Dataset records
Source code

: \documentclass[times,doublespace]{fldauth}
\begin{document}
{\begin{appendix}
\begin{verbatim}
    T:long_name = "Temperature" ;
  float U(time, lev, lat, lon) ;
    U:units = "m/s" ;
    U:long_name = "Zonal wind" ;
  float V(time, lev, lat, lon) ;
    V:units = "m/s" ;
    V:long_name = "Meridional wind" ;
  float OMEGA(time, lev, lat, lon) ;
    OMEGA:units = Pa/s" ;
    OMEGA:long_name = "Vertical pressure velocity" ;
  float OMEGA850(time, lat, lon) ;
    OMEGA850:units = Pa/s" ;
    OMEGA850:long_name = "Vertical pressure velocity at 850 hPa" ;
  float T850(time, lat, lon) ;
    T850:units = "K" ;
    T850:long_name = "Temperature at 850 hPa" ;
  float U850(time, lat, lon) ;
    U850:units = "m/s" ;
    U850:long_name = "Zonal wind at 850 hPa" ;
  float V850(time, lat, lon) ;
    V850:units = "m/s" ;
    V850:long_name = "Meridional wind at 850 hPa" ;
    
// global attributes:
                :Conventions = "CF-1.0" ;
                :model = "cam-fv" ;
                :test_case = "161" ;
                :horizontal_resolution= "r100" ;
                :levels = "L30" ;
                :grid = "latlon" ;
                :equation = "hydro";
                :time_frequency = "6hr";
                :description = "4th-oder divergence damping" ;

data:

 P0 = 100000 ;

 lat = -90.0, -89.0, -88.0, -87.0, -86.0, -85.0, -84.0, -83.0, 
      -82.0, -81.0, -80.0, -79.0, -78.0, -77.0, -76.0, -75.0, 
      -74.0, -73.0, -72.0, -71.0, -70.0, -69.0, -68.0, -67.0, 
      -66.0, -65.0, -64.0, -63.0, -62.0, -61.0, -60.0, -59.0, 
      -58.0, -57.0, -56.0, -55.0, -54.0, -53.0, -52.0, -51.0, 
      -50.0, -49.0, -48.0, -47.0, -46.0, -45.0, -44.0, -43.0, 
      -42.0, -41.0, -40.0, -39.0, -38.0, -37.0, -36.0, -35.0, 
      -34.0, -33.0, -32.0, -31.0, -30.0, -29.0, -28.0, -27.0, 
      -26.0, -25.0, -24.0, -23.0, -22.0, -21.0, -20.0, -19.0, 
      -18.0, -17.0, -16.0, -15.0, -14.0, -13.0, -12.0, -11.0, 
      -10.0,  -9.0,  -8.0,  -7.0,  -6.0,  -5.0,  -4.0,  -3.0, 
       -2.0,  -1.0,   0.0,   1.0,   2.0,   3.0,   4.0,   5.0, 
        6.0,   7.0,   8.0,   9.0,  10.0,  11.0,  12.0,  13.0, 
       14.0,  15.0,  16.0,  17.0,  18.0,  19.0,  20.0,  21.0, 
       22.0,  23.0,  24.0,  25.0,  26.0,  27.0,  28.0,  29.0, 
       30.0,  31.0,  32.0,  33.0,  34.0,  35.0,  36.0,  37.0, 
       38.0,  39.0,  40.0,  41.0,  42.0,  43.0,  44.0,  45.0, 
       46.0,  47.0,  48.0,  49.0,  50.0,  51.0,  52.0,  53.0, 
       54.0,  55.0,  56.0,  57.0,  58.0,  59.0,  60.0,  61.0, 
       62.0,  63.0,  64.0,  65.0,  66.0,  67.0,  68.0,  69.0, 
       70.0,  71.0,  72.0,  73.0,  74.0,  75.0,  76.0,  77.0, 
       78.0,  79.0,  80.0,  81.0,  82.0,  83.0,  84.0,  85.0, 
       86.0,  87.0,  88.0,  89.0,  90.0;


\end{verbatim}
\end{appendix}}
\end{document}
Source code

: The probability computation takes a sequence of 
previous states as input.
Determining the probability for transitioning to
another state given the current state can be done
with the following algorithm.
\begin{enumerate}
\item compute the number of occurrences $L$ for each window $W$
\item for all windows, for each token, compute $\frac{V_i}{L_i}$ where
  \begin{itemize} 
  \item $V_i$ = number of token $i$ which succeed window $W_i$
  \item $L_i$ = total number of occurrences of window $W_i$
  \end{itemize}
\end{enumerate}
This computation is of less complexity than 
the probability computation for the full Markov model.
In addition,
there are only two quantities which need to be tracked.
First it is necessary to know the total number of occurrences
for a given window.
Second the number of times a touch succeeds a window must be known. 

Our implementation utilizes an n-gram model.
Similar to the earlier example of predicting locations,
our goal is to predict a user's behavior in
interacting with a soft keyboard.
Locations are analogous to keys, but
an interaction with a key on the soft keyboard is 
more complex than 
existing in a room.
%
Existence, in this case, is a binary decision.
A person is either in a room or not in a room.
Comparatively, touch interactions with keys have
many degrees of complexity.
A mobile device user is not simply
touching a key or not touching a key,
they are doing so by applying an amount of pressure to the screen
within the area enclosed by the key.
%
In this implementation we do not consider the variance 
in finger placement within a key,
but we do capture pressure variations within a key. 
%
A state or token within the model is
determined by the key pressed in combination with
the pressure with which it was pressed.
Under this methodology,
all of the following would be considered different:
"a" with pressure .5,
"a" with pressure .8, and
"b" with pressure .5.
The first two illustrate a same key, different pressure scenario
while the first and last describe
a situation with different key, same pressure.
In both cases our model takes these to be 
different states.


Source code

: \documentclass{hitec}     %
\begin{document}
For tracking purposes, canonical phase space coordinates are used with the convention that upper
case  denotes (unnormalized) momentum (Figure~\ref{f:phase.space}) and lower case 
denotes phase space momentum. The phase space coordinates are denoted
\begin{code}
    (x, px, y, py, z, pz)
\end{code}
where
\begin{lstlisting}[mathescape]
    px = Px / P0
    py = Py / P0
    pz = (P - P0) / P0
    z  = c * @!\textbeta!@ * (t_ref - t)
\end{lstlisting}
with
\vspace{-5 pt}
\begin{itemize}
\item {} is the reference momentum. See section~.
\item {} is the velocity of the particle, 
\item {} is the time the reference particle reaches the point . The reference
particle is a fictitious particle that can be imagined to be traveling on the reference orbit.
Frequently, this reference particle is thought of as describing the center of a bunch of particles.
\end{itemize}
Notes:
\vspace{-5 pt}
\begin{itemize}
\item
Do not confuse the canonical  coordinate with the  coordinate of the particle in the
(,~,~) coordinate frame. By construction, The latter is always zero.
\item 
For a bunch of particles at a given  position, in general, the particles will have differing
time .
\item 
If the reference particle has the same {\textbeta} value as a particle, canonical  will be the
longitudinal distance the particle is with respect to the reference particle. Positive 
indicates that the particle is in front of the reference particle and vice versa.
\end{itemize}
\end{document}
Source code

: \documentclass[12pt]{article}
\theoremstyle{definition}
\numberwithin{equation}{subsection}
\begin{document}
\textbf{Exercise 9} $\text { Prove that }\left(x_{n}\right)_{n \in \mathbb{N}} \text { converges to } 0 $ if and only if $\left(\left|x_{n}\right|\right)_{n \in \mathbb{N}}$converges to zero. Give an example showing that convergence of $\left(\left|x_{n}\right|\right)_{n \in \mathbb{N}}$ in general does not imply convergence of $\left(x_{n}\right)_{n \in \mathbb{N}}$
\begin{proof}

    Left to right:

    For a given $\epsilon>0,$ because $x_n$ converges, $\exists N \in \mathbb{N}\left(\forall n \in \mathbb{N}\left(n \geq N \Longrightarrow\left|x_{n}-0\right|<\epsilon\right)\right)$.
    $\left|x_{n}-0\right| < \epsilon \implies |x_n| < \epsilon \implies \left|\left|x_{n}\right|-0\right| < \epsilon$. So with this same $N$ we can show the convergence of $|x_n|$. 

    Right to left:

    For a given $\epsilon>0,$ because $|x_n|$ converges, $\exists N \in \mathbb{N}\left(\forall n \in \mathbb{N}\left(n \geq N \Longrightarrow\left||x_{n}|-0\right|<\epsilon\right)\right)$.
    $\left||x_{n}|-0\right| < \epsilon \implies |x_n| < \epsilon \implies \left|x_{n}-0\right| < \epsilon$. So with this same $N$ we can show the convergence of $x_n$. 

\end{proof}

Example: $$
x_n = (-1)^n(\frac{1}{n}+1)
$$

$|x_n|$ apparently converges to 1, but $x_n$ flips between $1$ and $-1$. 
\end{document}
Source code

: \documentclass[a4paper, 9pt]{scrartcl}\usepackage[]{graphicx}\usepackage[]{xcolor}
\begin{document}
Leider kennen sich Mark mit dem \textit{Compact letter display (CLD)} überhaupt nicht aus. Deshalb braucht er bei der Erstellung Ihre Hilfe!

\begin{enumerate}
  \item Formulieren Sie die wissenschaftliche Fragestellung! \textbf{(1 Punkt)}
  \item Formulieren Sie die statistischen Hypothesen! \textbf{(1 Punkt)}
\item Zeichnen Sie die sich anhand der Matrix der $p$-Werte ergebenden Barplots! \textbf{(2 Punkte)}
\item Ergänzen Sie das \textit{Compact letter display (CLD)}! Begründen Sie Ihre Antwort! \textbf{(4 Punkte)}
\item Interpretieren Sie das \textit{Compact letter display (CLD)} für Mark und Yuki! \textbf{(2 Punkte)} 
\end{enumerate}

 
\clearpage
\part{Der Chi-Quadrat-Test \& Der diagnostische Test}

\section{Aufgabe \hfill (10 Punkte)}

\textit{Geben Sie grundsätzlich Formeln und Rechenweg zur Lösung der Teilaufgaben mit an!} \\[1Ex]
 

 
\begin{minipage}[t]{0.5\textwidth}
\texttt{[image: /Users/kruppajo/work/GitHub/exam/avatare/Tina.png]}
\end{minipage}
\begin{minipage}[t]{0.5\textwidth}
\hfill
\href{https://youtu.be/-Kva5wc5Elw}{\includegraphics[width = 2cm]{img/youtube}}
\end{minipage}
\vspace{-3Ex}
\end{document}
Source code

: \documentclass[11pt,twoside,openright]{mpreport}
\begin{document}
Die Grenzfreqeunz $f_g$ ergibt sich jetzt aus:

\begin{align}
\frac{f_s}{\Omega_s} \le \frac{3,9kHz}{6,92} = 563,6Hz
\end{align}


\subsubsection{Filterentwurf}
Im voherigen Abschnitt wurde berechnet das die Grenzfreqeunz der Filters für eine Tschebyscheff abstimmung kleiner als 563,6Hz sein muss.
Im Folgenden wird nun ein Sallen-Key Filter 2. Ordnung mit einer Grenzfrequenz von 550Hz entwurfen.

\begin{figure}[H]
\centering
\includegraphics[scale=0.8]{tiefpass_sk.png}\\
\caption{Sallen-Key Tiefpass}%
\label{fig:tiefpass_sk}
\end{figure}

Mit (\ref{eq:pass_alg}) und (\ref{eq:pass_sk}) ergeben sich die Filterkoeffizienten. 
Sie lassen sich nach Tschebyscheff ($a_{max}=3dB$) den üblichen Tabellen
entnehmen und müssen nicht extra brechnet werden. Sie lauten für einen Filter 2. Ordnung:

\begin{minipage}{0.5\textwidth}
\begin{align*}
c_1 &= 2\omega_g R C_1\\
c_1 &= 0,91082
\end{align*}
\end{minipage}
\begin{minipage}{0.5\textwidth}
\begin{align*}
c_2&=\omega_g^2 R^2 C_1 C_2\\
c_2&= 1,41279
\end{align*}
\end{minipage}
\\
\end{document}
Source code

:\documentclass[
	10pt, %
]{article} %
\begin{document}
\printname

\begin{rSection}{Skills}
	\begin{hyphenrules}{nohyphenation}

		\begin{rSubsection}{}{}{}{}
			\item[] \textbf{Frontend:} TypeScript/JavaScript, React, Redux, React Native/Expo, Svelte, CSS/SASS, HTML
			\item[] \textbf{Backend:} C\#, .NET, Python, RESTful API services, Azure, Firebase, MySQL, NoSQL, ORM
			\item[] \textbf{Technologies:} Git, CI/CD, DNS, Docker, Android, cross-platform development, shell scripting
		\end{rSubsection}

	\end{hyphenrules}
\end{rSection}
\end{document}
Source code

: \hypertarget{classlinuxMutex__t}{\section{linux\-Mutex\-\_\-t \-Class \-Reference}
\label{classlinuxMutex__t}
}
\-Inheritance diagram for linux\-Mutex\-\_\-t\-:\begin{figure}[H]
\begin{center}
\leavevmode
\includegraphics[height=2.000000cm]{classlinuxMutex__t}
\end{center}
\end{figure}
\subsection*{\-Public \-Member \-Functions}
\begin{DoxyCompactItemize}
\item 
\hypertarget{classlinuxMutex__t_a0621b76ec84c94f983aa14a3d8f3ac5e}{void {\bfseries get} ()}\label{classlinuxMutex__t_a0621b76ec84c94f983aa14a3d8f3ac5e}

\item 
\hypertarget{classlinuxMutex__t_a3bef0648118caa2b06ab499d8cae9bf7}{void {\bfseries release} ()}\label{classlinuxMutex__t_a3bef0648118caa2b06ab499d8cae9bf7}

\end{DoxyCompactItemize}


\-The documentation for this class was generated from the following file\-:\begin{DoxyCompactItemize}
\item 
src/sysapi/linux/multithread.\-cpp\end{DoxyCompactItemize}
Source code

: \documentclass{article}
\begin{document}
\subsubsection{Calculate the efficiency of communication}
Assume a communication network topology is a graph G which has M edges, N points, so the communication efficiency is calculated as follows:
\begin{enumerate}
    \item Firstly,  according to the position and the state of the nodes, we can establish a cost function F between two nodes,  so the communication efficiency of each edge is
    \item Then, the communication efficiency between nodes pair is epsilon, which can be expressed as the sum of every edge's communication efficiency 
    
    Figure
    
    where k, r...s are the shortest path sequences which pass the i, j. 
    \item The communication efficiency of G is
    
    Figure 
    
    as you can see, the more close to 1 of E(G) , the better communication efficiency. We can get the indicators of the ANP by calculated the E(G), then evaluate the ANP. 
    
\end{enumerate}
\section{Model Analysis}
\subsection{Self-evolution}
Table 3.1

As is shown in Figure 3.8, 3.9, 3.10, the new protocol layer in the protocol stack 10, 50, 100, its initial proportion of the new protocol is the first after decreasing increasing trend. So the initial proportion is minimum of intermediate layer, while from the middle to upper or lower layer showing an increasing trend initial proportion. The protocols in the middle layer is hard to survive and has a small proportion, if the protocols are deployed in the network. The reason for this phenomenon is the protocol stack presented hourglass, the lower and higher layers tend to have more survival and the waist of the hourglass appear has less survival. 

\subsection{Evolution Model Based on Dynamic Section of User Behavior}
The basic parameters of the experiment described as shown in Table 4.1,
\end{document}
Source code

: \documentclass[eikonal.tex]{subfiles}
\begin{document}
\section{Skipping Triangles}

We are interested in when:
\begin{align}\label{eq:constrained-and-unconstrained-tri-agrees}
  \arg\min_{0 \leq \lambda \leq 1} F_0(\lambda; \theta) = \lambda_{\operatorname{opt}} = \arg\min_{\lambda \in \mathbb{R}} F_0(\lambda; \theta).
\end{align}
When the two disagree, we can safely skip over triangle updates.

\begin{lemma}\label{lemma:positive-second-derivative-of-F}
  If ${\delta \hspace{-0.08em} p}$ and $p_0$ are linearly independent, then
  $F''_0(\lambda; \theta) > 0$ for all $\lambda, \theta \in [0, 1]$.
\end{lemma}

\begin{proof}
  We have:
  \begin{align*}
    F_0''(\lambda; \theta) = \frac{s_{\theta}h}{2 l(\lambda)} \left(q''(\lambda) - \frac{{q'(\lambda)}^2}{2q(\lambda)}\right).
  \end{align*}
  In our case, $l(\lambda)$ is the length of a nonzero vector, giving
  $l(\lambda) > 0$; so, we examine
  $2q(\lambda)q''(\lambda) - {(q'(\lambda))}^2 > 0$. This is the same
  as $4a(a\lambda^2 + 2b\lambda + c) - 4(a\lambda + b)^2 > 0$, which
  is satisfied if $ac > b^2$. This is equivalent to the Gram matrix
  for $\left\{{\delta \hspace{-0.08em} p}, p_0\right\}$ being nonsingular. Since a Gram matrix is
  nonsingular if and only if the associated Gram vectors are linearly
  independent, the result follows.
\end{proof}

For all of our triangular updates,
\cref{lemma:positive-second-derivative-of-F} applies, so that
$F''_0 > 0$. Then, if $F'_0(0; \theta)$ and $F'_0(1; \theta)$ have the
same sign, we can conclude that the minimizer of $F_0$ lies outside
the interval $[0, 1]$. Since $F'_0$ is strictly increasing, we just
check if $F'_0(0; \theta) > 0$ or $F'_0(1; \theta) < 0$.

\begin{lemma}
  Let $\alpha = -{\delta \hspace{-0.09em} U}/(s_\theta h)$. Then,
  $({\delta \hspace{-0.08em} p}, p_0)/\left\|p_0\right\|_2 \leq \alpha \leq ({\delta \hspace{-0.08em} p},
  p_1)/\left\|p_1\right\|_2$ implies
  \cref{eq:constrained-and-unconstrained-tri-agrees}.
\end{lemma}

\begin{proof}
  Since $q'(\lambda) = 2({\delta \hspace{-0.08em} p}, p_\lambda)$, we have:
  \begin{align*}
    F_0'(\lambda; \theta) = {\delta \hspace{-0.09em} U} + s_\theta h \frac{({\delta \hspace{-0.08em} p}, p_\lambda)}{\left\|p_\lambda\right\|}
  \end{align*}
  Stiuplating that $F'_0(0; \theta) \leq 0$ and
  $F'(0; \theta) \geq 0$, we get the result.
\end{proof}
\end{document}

__WHAT NEEDS TO BE DONE__
Among the lines above, which ones hold the string "independent"? Show them.

__ANSWER FOR THE TASK__
  If ${\delta \hspace{-0.08em} p}$ and $p_0$ are linearly independent, then
  independent, the result follows.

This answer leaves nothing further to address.